-- Opening Marker --

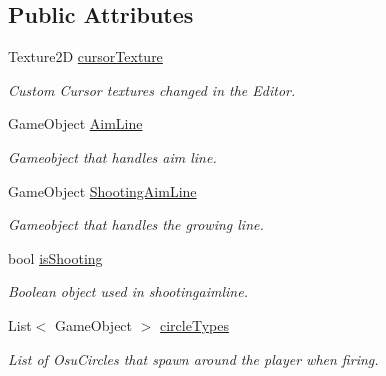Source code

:\subsection*{Public Attributes}
\begin{DoxyCompactItemize}
\item 
\mbox{\label{class_u_i_controller_aac6233fbba2e67548334fcebda846b13}} 
Texture2D \hyperlink{class_u_i_controller_aac6233fbba2e67548334fcebda846b13}{cursor\+Texture}
\begin{DoxyCompactList}\small\item\em Custom Cursor textures changed in the Editor. \end{DoxyCompactList}\item 
\mbox{\label{class_u_i_controller_a06c89b8bab048dc7da9e95f83dc98512}} 
Game\+Object \hyperlink{class_u_i_controller_a06c89b8bab048dc7da9e95f83dc98512}{Aim\+Line}
\begin{DoxyCompactList}\small\item\em Gameobject that handles aim line. \end{DoxyCompactList}\item 
\mbox{\label{class_u_i_controller_a21bbf8d28555e4bbbf02eb36b3b4fd09}} 
Game\+Object \hyperlink{class_u_i_controller_a21bbf8d28555e4bbbf02eb36b3b4fd09}{Shooting\+Aim\+Line}
\begin{DoxyCompactList}\small\item\em Gameobject that handles the growing line. \end{DoxyCompactList}\item 
\mbox{\label{class_u_i_controller_a6ea44aea6d6acc117d660b518612e983}} 
bool \hyperlink{class_u_i_controller_a6ea44aea6d6acc117d660b518612e983}{is\+Shooting}
\begin{DoxyCompactList}\small\item\em Boolean object used in shootingaimline. \end{DoxyCompactList}\item 
\mbox{\label{class_u_i_controller_a9e07150f7246ddee7be0b4d07040a33d}} 
List$<$ Game\+Object $>$ \hyperlink{class_u_i_controller_a9e07150f7246ddee7be0b4d07040a33d}{circle\+Types}
\begin{DoxyCompactList}\small\item\em List of Osu\+Circles that spawn around the player when firing. \end{DoxyCompactList}\item 

\end{DoxyCompactItemize}
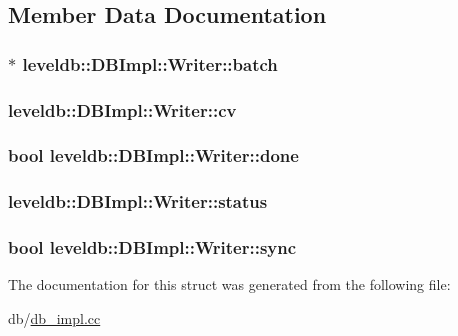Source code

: \subsection{Member Data Documentation}
\hypertarget{structleveldb_1_1_d_b_impl_1_1_writer_ada051134318411635892f0a7d17cb7c0}{
\subsubsection[{batch}]{$\ast$ leveldb\-::\-D\-B\-Impl\-::\-Writer\-::batch}}\label{structleveldb_1_1_d_b_impl_1_1_writer_ada051134318411635892f0a7d17cb7c0}
\hypertarget{structleveldb_1_1_d_b_impl_1_1_writer_aacb835eedc44855a7c223fca024c5ac4}{
\subsubsection[{cv}]{ leveldb\-::\-D\-B\-Impl\-::\-Writer\-::cv}}\label{structleveldb_1_1_d_b_impl_1_1_writer_aacb835eedc44855a7c223fca024c5ac4}
\hypertarget{structleveldb_1_1_d_b_impl_1_1_writer_afc6025afd873f82252cb563687bd3106}{
\subsubsection[{done}]{\setlength{\rightskip}{0pt plus 5cm}bool leveldb\-::\-D\-B\-Impl\-::\-Writer\-::done}}\label{structleveldb_1_1_d_b_impl_1_1_writer_afc6025afd873f82252cb563687bd3106}
\hypertarget{structleveldb_1_1_d_b_impl_1_1_writer_af3b0436a99d2679c0e0ac9f6e1fefa37}{
\subsubsection[{status}]{ leveldb\-::\-D\-B\-Impl\-::\-Writer\-::status}}\label{structleveldb_1_1_d_b_impl_1_1_writer_af3b0436a99d2679c0e0ac9f6e1fefa37}
\hypertarget{structleveldb_1_1_d_b_impl_1_1_writer_acb39717e1fa61127f262b474e18ec9f6}{
\subsubsection[{sync}]{\setlength{\rightskip}{0pt plus 5cm}bool leveldb\-::\-D\-B\-Impl\-::\-Writer\-::sync}}\label{structleveldb_1_1_d_b_impl_1_1_writer_acb39717e1fa61127f262b474e18ec9f6}


The documentation for this struct was generated from the following file\-:\begin{DoxyCompactItemize}
\item 
db/\hyperlink{db__impl_8cc}{db\-\_\-impl.\-cc}\end{DoxyCompactItemize}
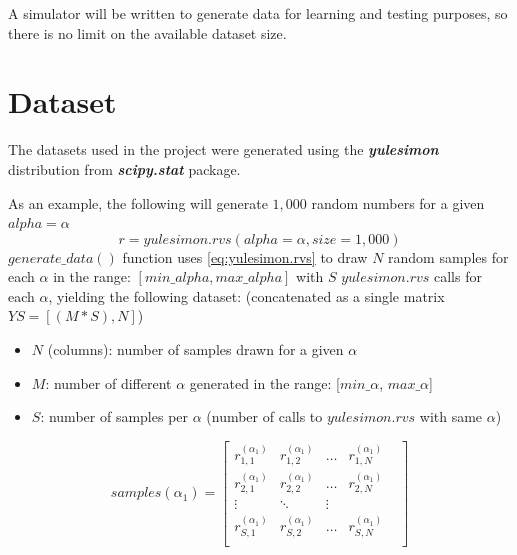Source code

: \documentclass[a4paper, 12pt]{report}
\begin{document}
A simulator will be written to generate data for learning and testing purposes, so there is no limit on the available dataset size.

\section{Dataset}
\label{dataset}

The datasets used in the project were generated using the \textbf{\textit{yulesimon}} distribution from \textbf{\textit{scipy.stat}} package.

As an example, the following will generate $1,000$ random numbers for a given $alpha=\alpha$
\begin{equation}
\label{eq:yulesimon.rvs}
r = yulesimon.rvs(alpha=\alpha, size=1,000)
\end{equation}
$generate\_data()$ function uses \ref{eq:yulesimon.rvs} to draw $N$ random samples for each $\alpha$ in the range: $[min\_alpha, max\_alpha]$ with $S$ $yulesimon.rvs$ calls for each $\alpha$, yielding the following dataset:
(concatenated as a single matrix $YS = [(M * S), N]$)

\begin{itemize}
\small
  \item $N$ (columns): number of samples drawn for a given $\alpha$
  \item $M$: number of different $\alpha$ generated in the range: [$min\_\alpha$, $max\_\alpha$]
  \item $S$: number of samples per $\alpha$ (number of calls to $yulesimon.rvs$ with same $\alpha$)
\end{itemize}
\[
samples(\alpha_1) = \begin{bmatrix} 
    r^{(\alpha_1)}_{1,1} & r^{(\alpha_1)}_{1,2} & \dots & r^{(\alpha_1)}_{1,N} & \\
    r^{(\alpha_1)}_{2,1} & r^{(\alpha_1)}_{2,2} & \dots & r^{(\alpha_1)}_{2,N} & \\
    \vdots & \ddots & \vdots & \\
    r^{(\alpha_1)}_{S,1} & r^{(\alpha_1)}_{S,2} & \dots & r^{(\alpha_1)}_{S,N} & \\
\end{bmatrix}
\]
\end{document}
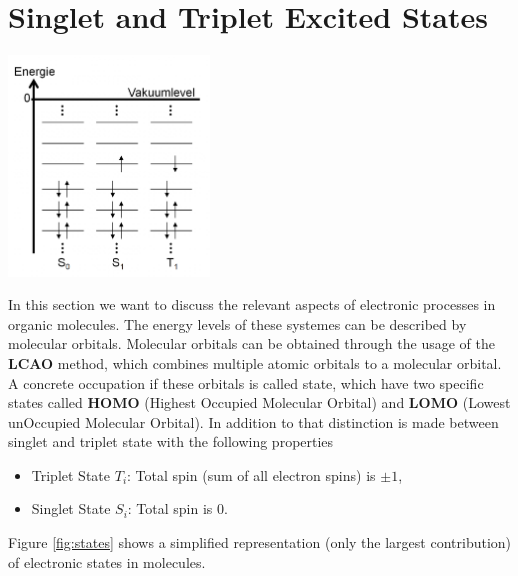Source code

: \section{Singlet and Triplet Excited States}
\label{sec:excitedStates}

\begin{center}
    \captionsetup{type = figure}
    \includegraphics[width = 0.4\textwidth]{Pictures/Excited-States.png}
    \label{fig:states}
\end{center}

In this section we want to discuss the relevant aspects of electronic processes in organic molecules. The energy levels of these systemes can be described by molecular orbitals. Molecular orbitals can be obtained through the usage of the \textbf{LCAO} method, which combines multiple atomic orbitals to a molecular orbital. A concrete occupation if these orbitals is called state, which have two specific states called \textbf{HOMO} (Highest Occupied Molecular Orbital) and \textbf{LOMO} (Lowest unOccupied Molecular Orbital). In addition to that distinction is made between singlet and triplet state with the following properties
\begin{itemize}
    \item Triplet State $T_i$: Total spin (sum of all electron spins) is $\pm 1$, 
    \item Singlet State $S_i$: Total spin is 0.
\end{itemize}
Figure \ref{fig:states} shows a simplified representation (only the largest contribution) of electronic states in molecules. 

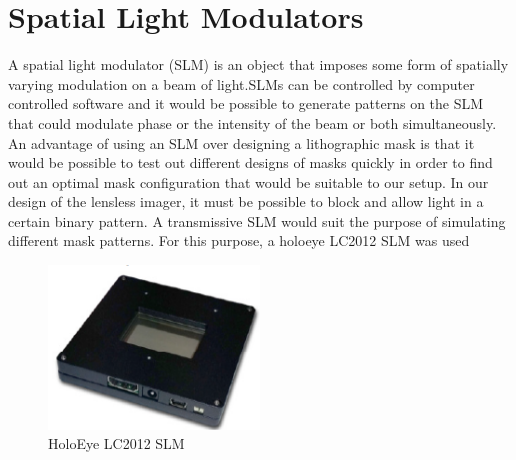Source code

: \section{Spatial Light Modulators}
A spatial light modulator (SLM) is an object that imposes some form of spatially varying modulation on a beam of light\cite{SLMWiki}.SLMs can be controlled by computer controlled software and it would be possible to generate patterns on the SLM that could modulate phase or the intensity of the beam or both simultaneously. An advantage of using an SLM over designing a lithographic mask is that it would be possible to test out different designs of masks quickly in order to find out an optimal mask configuration that would be suitable to our setup. In our design of the lensless imager, it must be possible to block and allow light in a certain binary pattern. A transmissive SLM would suit the purpose of simulating different mask patterns. For this purpose, a holoeye LC2012 SLM was used 

\begin{figure}[ht]
\centering
\includegraphics[width=0.5\textwidth]{pics/slm}
\caption{HoloEye LC2012 SLM}
\label{fig:slm}
\end{figure}
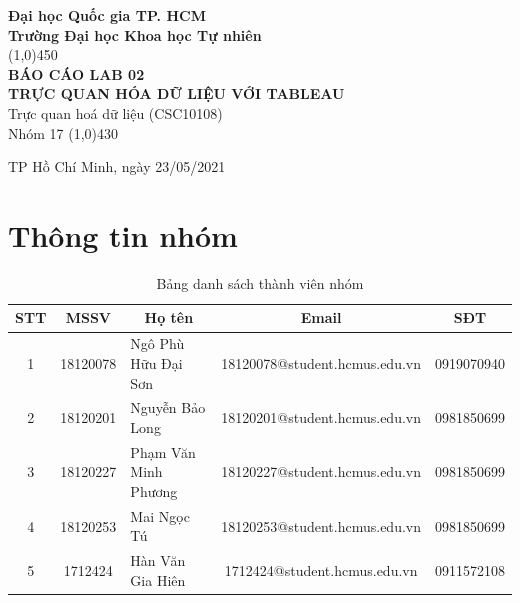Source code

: \documentclass[a4paper, 12pt]{article}
\begin{document}
\begin{titlepage}
    \begin{center}
        \vspace*{1cm}
        \Large\textbf{Đại học Quốc gia TP. HCM\\Trường Đại học Khoa học Tự nhiên}\\

        \vfill
        \line(1,0){450}\\[4mm]
        \LARGE\textbf{\MakeUppercase{Báo cáo Lab 02\\ Trực quan hóa dữ liệu với Tableau}}\\[3mm]
        \Large{Trực quan hoá dữ liệu (CSC10108)}\\[3mm]
        \Large{Nhóm 17}
        \line(1,0){430}\\
        \vfill

        \vfill
        TP Hồ Chí Minh, ngày 23/05/2021
    \end{center}
\end{titlepage}

\tableofcontents
\thispagestyle{empty}
\clearpage

\section{Thông tin nhóm}
    \begin{table}[H]
        \begin{tabular}{|c|c|l|c|c|}
        \hline
        STT & MSSV     & \multicolumn{1}{c|}{Họ tên} & Email                         & SĐT        \\ \hline
        1   & 18120078 & Ngô Phù Hữu Đại Sơn         & 18120078@student.hcmus.edu.vn & 0919070940 \\ \hline
        2   & 18120201 & Nguyễn Bảo Long             & 18120201@student.hcmus.edu.vn & 0981850699 \\ \hline
        3   & 18120227 & Phạm Văn Minh Phương             & 18120227@student.hcmus.edu.vn & 0981850699 \\ \hline
        4   & 18120253 & Mai Ngọc Tú             & 18120253@student.hcmus.edu.vn & 0981850699 \\ \hline
        5   & 1712424 & Hàn Văn Gia Hiên            & 1712424@student.hcmus.edu.vn & 0911572108 \\ \hline
        \end{tabular}
        \caption{Bảng danh sách thành viên nhóm}
    \end{table}
\end{document}
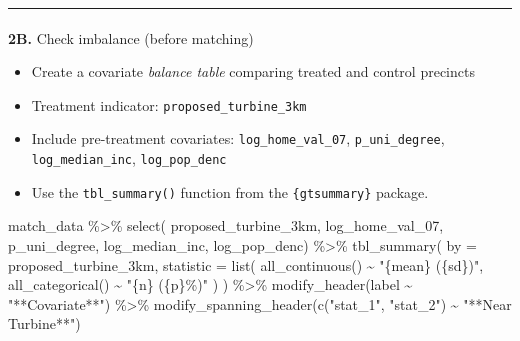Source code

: \documentclass[
  letterpaper,
  DIV=11,
  numbers=noendperiod]{scrartcl}
\makeatletter
\let\oldparagraph\paragraph
\renewcommand{\paragraph}{
    \@ifstar
      \xxxParagraphStar
      \xxxParagraphNoStar
  }
\newcommand{\xxxParagraphStar}[1]{\oldparagraph*{#1}\mbox{}}
\newcommand{\xxxParagraphNoStar}[1]{\oldparagraph{#1}\mbox{}}
\newenvironment{Shaded}{\begin{snugshade}}{\end{snugshade}}
\newcommand{\AttributeTok}[1]{\textcolor[rgb]{0.40,0.45,0.13}{#1}}
\newcommand{\FunctionTok}[1]{\textcolor[rgb]{0.28,0.35,0.67}{#1}}
\newcommand{\NormalTok}[1]{\textcolor[rgb]{0.00,0.23,0.31}{#1}}
\newcommand{\SpecialCharTok}[1]{\textcolor[rgb]{0.37,0.37,0.37}{#1}}
\newcommand{\StringTok}[1]{\textcolor[rgb]{0.13,0.47,0.30}{#1}}
\providecommand{\tightlist}{%
  \setlength{\itemsep}{0pt}\setlength{\parskip}{0pt}}
\makeatother
\begin{document}
\begin{center}\rule{0.5\linewidth}{0.5pt}\end{center}

\paragraph{\texorpdfstring{\textbf{2B.} Check imbalance (before
matching)}{2B. Check imbalance (before matching)}}\label{b.-check-imbalance-before-matching}

\begin{itemize}
\tightlist
\item
  Create a covariate \emph{balance table} comparing treated and control
  precincts
\item
  Treatment indicator: \texttt{proposed\_turbine\_3km}
\item
  Include pre-treatment covariates: \texttt{log\_home\_val\_07},
  \texttt{p\_uni\_degree}, \texttt{log\_median\_inc},
  \texttt{log\_pop\_denc}
\item
  Use the \texttt{tbl\_summary()} function from the
  \texttt{\{gtsummary\}} package.
\end{itemize}

\begin{Shaded}
\begin{Highlighting}[]
\NormalTok{match\_data }\SpecialCharTok{\%\textgreater{}\%}
  \FunctionTok{select}\NormalTok{(}
\NormalTok{    proposed\_turbine\_3km, }
\NormalTok{    log\_home\_val\_07,}
\NormalTok{    p\_uni\_degree,}
\NormalTok{    log\_median\_inc,}
\NormalTok{    log\_pop\_denc) }\SpecialCharTok{\%\textgreater{}\%}
  \FunctionTok{tbl\_summary}\NormalTok{(}
    \AttributeTok{by =}\NormalTok{ proposed\_turbine\_3km,}
    \AttributeTok{statistic =} \FunctionTok{list}\NormalTok{(}
      \FunctionTok{all\_continuous}\NormalTok{() }\SpecialCharTok{\textasciitilde{}} \StringTok{"\{mean\} (\{sd\})"}\NormalTok{,}
      \FunctionTok{all\_categorical}\NormalTok{() }\SpecialCharTok{\textasciitilde{}} \StringTok{"\{n\} (\{p\}\%)"}
\NormalTok{    )}
\NormalTok{  ) }\SpecialCharTok{\%\textgreater{}\%}
  \FunctionTok{modify\_header}\NormalTok{(label }\SpecialCharTok{\textasciitilde{}} \StringTok{"**Covariate**"}\NormalTok{) }\SpecialCharTok{\%\textgreater{}\%}
  \FunctionTok{modify\_spanning\_header}\NormalTok{(}\FunctionTok{c}\NormalTok{(}\StringTok{"stat\_1"}\NormalTok{, }\StringTok{"stat\_2"}\NormalTok{) }\SpecialCharTok{\textasciitilde{}} \StringTok{"**Near Turbine**"}\NormalTok{)}
\end{Highlighting}
\end{Shaded}
\end{document}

-- Closing Marker --

Assignment: In the listing above, count every line that holds "Gameobject". Give only the number.

Answer to the exercise: 2